Interactive model decision trees in Stata

written in stata, programming tips, consulting

When I was doing statistical consulting work in a university’s medical department, my clients often wanted me to teach them about the analyses I was doing for them, rather than just completing the work and handing it over. In addition, they were usually operating under limited budgets so wanted to do at least some of the work themselves to save money.

This was a bit of a problem when I needed to use fairly high-level statistics to model their data. In order to allow clients to do this sort of modelling work on their own, I designed a decision tree in Stata that helped them evaluate a series of models to reach the most suitable one.

A brief background

This all started when I was asked to do some analyses for a client who was doing a Ph.D. in immunology, who came to me with a pretty complicated dataset. She was trying to find out whether two groups of patients with hepatitis C had different levels of biomarkers. She had measured the biomarkers at different time points within the same person, and also had a bunch of different biomarker outcomes she wanted to evaluate. Multilevel models (with random intercepts) were likely the most appropriate model for most of the outcomes, and the graphs demonstrated that time might have a curvilinear relationship with some of the outcomes. These sorts of statistics were beyond the knowledge of my client, but she had so many outcomes she would need to do a lot of this model selection work herself.

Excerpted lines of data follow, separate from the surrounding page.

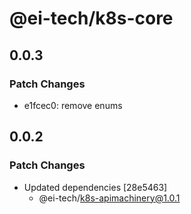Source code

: # @ei-tech/k8s-core

## 0.0.3

### Patch Changes

- e1fcec0: remove enums

## 0.0.2

### Patch Changes

- Updated dependencies [28e5463]
  - @ei-tech/k8s-apimachinery@1.0.1
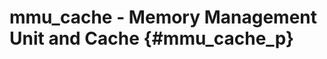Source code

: mmu_cache - Memory Management Unit and Cache {#mmu_cache_p}
===========================================================
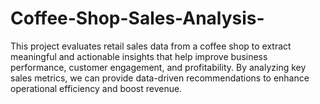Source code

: # Coffee-Shop-Sales-Analysis-
This project evaluates retail sales data from a coffee shop to extract meaningful and actionable insights that help improve business performance, customer engagement, and profitability. By analyzing key sales metrics, we can provide data-driven recommendations to enhance operational efficiency and boost revenue.
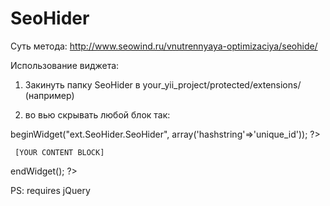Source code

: SeoHider
========

Суть метода:
http://www.seowind.ru/vnutrennyaya-optimizaciya/seohide/

Использование виджета:

1) Закинуть папку SeoHider в your_yii_project/protected/extensions/ (например)

2) во вью скрывать любой блок так: 

<?php $this->beginWidget("ext.SeoHider.SeoHider", array('hashstring'=>'unique_id')); ?>
     
     [YOUR CONTENT BLOCK]
     
<?php $this->endWidget(); ?>


PS: requires jQuery

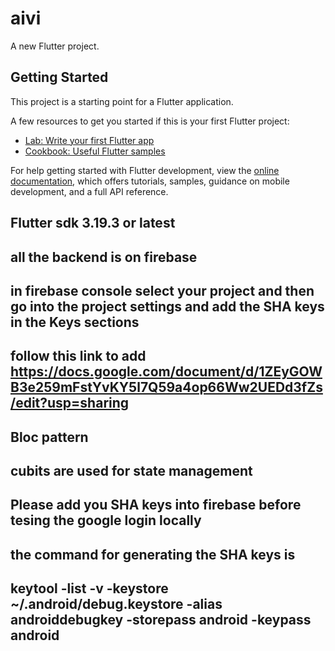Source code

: # aivi

A new Flutter project.

## Getting Started

This project is a starting point for a Flutter application.

A few resources to get you started if this is your first Flutter project:

- [Lab: Write your first Flutter app](https://docs.flutter.dev/get-started/codelab)
- [Cookbook: Useful Flutter samples](https://docs.flutter.dev/cookbook)

For help getting started with Flutter development, view the
[online documentation](https://docs.flutter.dev/), which offers tutorials,
samples, guidance on mobile development, and a full API reference.



## Flutter sdk 3.19.3 or latest 
## all the backend is on firebase 
## in firebase console select your project and then go into the project settings and add the SHA keys in the Keys sections
## follow this link to add    https://docs.google.com/document/d/1ZEyGOWB3e259mFstYvKY5l7Q59a4op66Ww2UEDd3fZs/edit?usp=sharing
## Bloc pattern 
## cubits are used for state management 
## Please add you SHA keys into firebase before tesing the google login locally 
## the command for generating the SHA keys is 

## keytool -list -v -keystore ~/.android/debug.keystore -alias androiddebugkey -storepass android -keypass android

In order to allow her to complete this work, I handed the data over to her with the decision-tree function described below (after doing the initial data cleaning, visualisations and testing for some of the assumptions).

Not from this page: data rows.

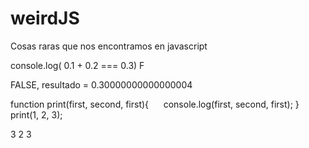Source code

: # weirdJS
Cosas raras que nos encontramos en javascript

console.log( 0.1 + 0.2 === 0.3) 
F

FALSE, resultado = 0.30000000000000004



function print(first, second, first){      console.log(first, second, first);
}
print(1, 2, 3);


3 2 3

What does the function do?

The function presents the user with several decision points in building a model, with clear instructions on how to evaluate the output they have been given. It allows them to input each decision on the Stata command line using simple y/n answers. Finally, it presents them with the final model and a brief explanation of what this is.

A demonstration of the function

There are several components to the function:

The models that the user needs to evaluate. In the case of this decision-tree, one choice is between a random-intercepts multilevel model (with “subj” as the Level 2 variable) and a regression model with robust standard errors clustered by “subj”, and the other choice is between including a quadratic term for time or excluding it (don’t worry if you don’t fully understand what these are, the important part is understanding the function itself!). For example, this is one of the models:

xtmixed time i.group || subj: , var mle

The ability for the function to take user input using the “_request” command. This command assigns the user input to a local which the function can use. For example:

di "Enter a value below in the 'command' window (y/n)" _request(_answer1)

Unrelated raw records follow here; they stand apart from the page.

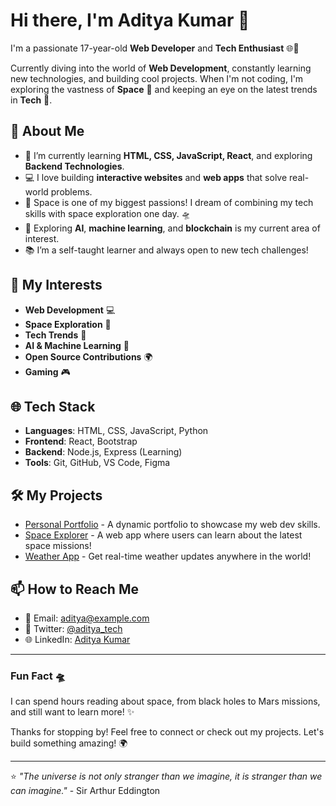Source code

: # Hi there, I'm Aditya Kumar 👋

I'm a passionate 17-year-old **Web Developer** and **Tech Enthusiast** 🌐🚀

Currently diving into the world of **Web Development**, constantly learning new technologies, and building cool projects. When I'm not coding, I'm exploring the vastness of **Space** 🌌 and keeping an eye on the latest trends in **Tech** 🔧.

## 🚀 About Me

- 🌱 I’m currently learning **HTML, CSS, JavaScript, React**, and exploring **Backend Technologies**.
- 💻 I love building **interactive websites** and **web apps** that solve real-world problems.
- 🌌 Space is one of my biggest passions! I dream of combining my tech skills with space exploration one day. 🛸
- 🤖 Exploring **AI**, **machine learning**, and **blockchain** is my current area of interest.
- 📚 I’m a self-taught learner and always open to new tech challenges!

## 🔭 My Interests
- **Web Development** 💻
- **Space Exploration** 🌠
- **Tech Trends** 🚀
- **AI & Machine Learning** 🤖
- **Open Source Contributions** 🌍
- **Gaming** 🎮

## 🌐 Tech Stack
- **Languages**: HTML, CSS, JavaScript, Python
- **Frontend**: React, Bootstrap
- **Backend**: Node.js, Express (Learning)
- **Tools**: Git, GitHub, VS Code, Figma

## 🛠️ My Projects
- [Personal Portfolio](https://link-to-your-portfolio.com) - A dynamic portfolio to showcase my web dev skills.
- [Space Explorer](https://link-to-project.com) - A web app where users can learn about the latest space missions!
- [Weather App](https://link-to-weather-app.com) - Get real-time weather updates anywhere in the world!

## 📫 How to Reach Me
- 📧 Email: [aditya@example.com](mailto:aditya@example.com)
- 💬 Twitter: [@aditya_tech](https://twitter.com/aditya_tech)
- 🌐 LinkedIn: [Aditya Kumar](https://linkedin.com/in/aditya-kumar)

---

### Fun Fact 🛸
I can spend hours reading about space, from black holes to Mars missions, and still want to learn more! ✨

Thanks for stopping by! Feel free to connect or check out my projects. Let's build something amazing! 🌍

---

⭐ _"The universe is not only stranger than we imagine, it is stranger than we can imagine."_ - Sir Arthur Eddington
#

Conditional statements (if, else) that guide the client through the decision-making tree. These conditional statements evaluate the locals generated by the user input. For example:

if ("" == "y") {               
    xtmixed  time time_sq i.group || subj: , var mle
}

To demonstrate the function, I will use an example dataset (as my client’s data contains pretty sensitive medical information!). This is a dataset I sourced from IDRE at UCLA, which is an incredible statistics and statistical programming resource that has particularly good documentation for Stata.

This dataset contains depression scores for 61 participants in two different treatment groups (27 in the placebo and 34 in the estrogen treatment). Each participant was assessed at baseline (pre) and at 6 timepoints thereafter.

The depression scores are currently in a wide format, with a variable for each timepoint. As we are doing regression analyses, we’ll need all the depression scores in a single variable, therefore we’ll convert the data to a long format.

  use http://www.ats.ucla.edu/stat/stata/library/depress, clear
  reshape long dep, i(subj)
  (note: j = 1 2 3 4 5 6)

  Data                               wide   ->   long
  -----------------------------------------------------------------------------
  Number of obs.                       61   ->     366
  Number of variables                   9   ->       5
  j variable (6 values)                     ->   _j
  xij variables:
                       dep1 dep2 ... dep6   ->   dep
  -----------------------------------------------------------------------------

  rename _j time
  drop pre

Let’s now visualise the data to get an idea of how the two groups’ scores behave over time:

  twoway /// 
    (lowess dep time if group == 0, lcolor("169 204 6") lwidth(thick)) /// 
    (lowess dep time if group == 1, lcolor("84 102 3") lwidth(thick)), /// 
    title("Depression Scores Over Time") /// 
    ytitle("Depression scores", size(medsmall)) ///
    xtitle("Time") /// 
    graphregion(color(white)) /// 
    legend(cols(2) ///
        label(1 "Placebo") /// 
        label(2 "Estrogen"))

plot of lowess_graph_stata

The relationship between time and depression seems linear for both groups, but I will keep the quadratic decision-making step in the function for now. Let’s generate the quadratic term for time:

  gen time_sq = time ^ 2

Now we run the function below:

capture program drop model_decision
    program model_decision
    args outcome

    xtmixed `outcome' time i.group || subj: , var mle

    di _newline(1)
    di "Step 1: Evaluate initial model." _newline(2) ///
        "Look at the bottom of the output where it reads: 'LR test vs. linear regression...Prob >= chibar2 ='" _newline(1) ///
        "Does 'Prob >= chibar2' have a value of < .05? " _newline(2) /// 
        "Enter a value below in the 'command' window (y/n)" _request(_answer1)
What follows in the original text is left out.